◆ TASK PROMPT
Look through the records below for the line with "9645.15 | 59.05 |". Return that line and each one after it up to and including the line with "2474.71 | -4.98 |", exactly.
........
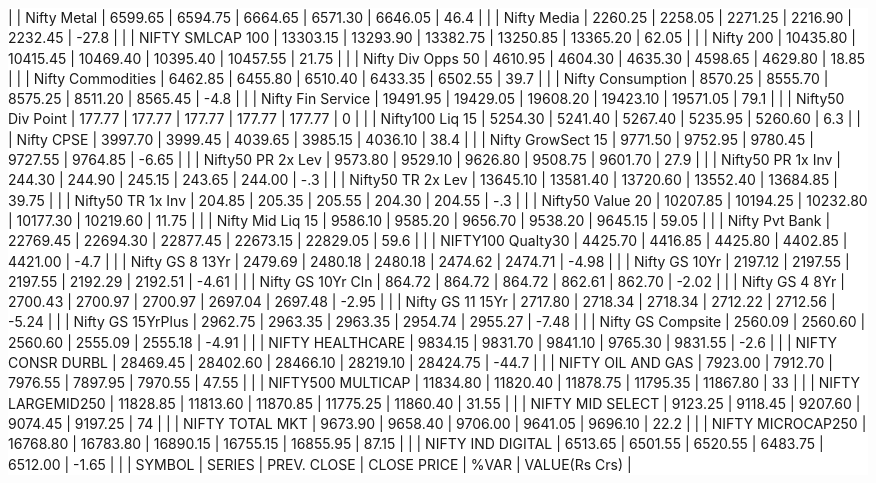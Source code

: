 |  | Nifty Metal | 6599.65 | 6594.75 | 6664.65 | 6571.30 | 6646.05 | 46.4 |
|  | Nifty Media | 2260.25 | 2258.05 | 2271.25 | 2216.90 | 2232.45 | -27.8 |
|  | NIFTY SMLCAP 100 | 13303.15 | 13293.90 | 13382.75 | 13250.85 | 13365.20 | 62.05 |
|  | Nifty 200 | 10435.80 | 10415.45 | 10469.40 | 10395.40 | 10457.55 | 21.75 |
|  | Nifty Div Opps 50 | 4610.95 | 4604.30 | 4635.30 | 4598.65 | 4629.80 | 18.85 |
|  | Nifty Commodities | 6462.85 | 6455.80 | 6510.40 | 6433.35 | 6502.55 | 39.7 |
|  | Nifty Consumption | 8570.25 | 8555.70 | 8575.25 | 8511.20 | 8565.45 | -4.8 |
|  | Nifty Fin Service | 19491.95 | 19429.05 | 19608.20 | 19423.10 | 19571.05 | 79.1 |
|  | Nifty50 Div Point | 177.77 | 177.77 | 177.77 | 177.77 | 177.77 | 0 |
|  | Nifty100 Liq 15 | 5254.30 | 5241.40 | 5267.40 | 5235.95 | 5260.60 | 6.3 |
|  | Nifty CPSE | 3997.70 | 3999.45 | 4039.65 | 3985.15 | 4036.10 | 38.4 |
|  | Nifty GrowSect 15 | 9771.50 | 9752.95 | 9780.45 | 9727.55 | 9764.85 | -6.65 |
|  | Nifty50 PR 2x Lev | 9573.80 | 9529.10 | 9626.80 | 9508.75 | 9601.70 | 27.9 |
|  | Nifty50 PR 1x Inv | 244.30 | 244.90 | 245.15 | 243.65 | 244.00 | -.3 |
|  | Nifty50 TR 2x Lev | 13645.10 | 13581.40 | 13720.60 | 13552.40 | 13684.85 | 39.75 |
|  | Nifty50 TR 1x Inv | 204.85 | 205.35 | 205.55 | 204.30 | 204.55 | -.3 |
|  | Nifty50 Value 20 | 10207.85 | 10194.25 | 10232.80 | 10177.30 | 10219.60 | 11.75 |
|  | Nifty Mid Liq 15 | 9586.10 | 9585.20 | 9656.70 | 9538.20 | 9645.15 | 59.05 |
|  | Nifty Pvt Bank | 22769.45 | 22694.30 | 22877.45 | 22673.15 | 22829.05 | 59.6 |
|  | NIFTY100 Qualty30 | 4425.70 | 4416.85 | 4425.80 | 4402.85 | 4421.00 | -4.7 |
|  | Nifty GS 8 13Yr | 2479.69 | 2480.18 | 2480.18 | 2474.62 | 2474.71 | -4.98 |
|  | Nifty GS 10Yr | 2197.12 | 2197.55 | 2197.55 | 2192.29 | 2192.51 | -4.61 |
|  | Nifty GS 10Yr Cln | 864.72 | 864.72 | 864.72 | 862.61 | 862.70 | -2.02 |
|  | Nifty GS 4 8Yr | 2700.43 | 2700.97 | 2700.97 | 2697.04 | 2697.48 | -2.95 |
|  | Nifty GS 11 15Yr | 2717.80 | 2718.34 | 2718.34 | 2712.22 | 2712.56 | -5.24 |
|  | Nifty GS 15YrPlus | 2962.75 | 2963.35 | 2963.35 | 2954.74 | 2955.27 | -7.48 |
|  | Nifty GS Compsite | 2560.09 | 2560.60 | 2560.60 | 2555.09 | 2555.18 | -4.91 |
|  | NIFTY HEALTHCARE | 9834.15 | 9831.70 | 9841.10 | 9765.30 | 9831.55 | -2.6 |
|  | NIFTY CONSR DURBL | 28469.45 | 28402.60 | 28466.10 | 28219.10 | 28424.75 | -44.7 |
|  | NIFTY OIL AND GAS | 7923.00 | 7912.70 | 7976.55 | 7897.95 | 7970.55 | 47.55 |
|  | NIFTY500 MULTICAP | 11834.80 | 11820.40 | 11878.75 | 11795.35 | 11867.80 | 33 |
|  | NIFTY LARGEMID250 | 11828.85 | 11813.60 | 11870.85 | 11775.25 | 11860.40 | 31.55 |
|  | NIFTY MID SELECT | 9123.25 | 9118.45 | 9207.60 | 9074.45 | 9197.25 | 74 |
|  | NIFTY TOTAL MKT | 9673.90 | 9658.40 | 9706.00 | 9641.05 | 9696.10 | 22.2 |
|  | NIFTY MICROCAP250 | 16768.80 | 16783.80 | 16890.15 | 16755.15 | 16855.95 | 87.15 |
|  | NIFTY IND DIGITAL | 6513.65 | 6501.55 | 6520.55 | 6483.75 | 6512.00 | -1.65 |
|  | SYMBOL | SERIES | PREV. CLOSE | CLOSE PRICE | %VAR | VALUE(Rs Crs) |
........
◆ RESULT OF THE EXERCISE
|  | Nifty Mid Liq 15 | 9586.10 | 9585.20 | 9656.70 | 9538.20 | 9645.15 | 59.05 |
|  | Nifty Pvt Bank | 22769.45 | 22694.30 | 22877.45 | 22673.15 | 22829.05 | 59.6 |
|  | NIFTY100 Qualty30 | 4425.70 | 4416.85 | 4425.80 | 4402.85 | 4421.00 | -4.7 |
|  | Nifty GS 8 13Yr | 2479.69 | 2480.18 | 2480.18 | 2474.62 | 2474.71 | -4.98 |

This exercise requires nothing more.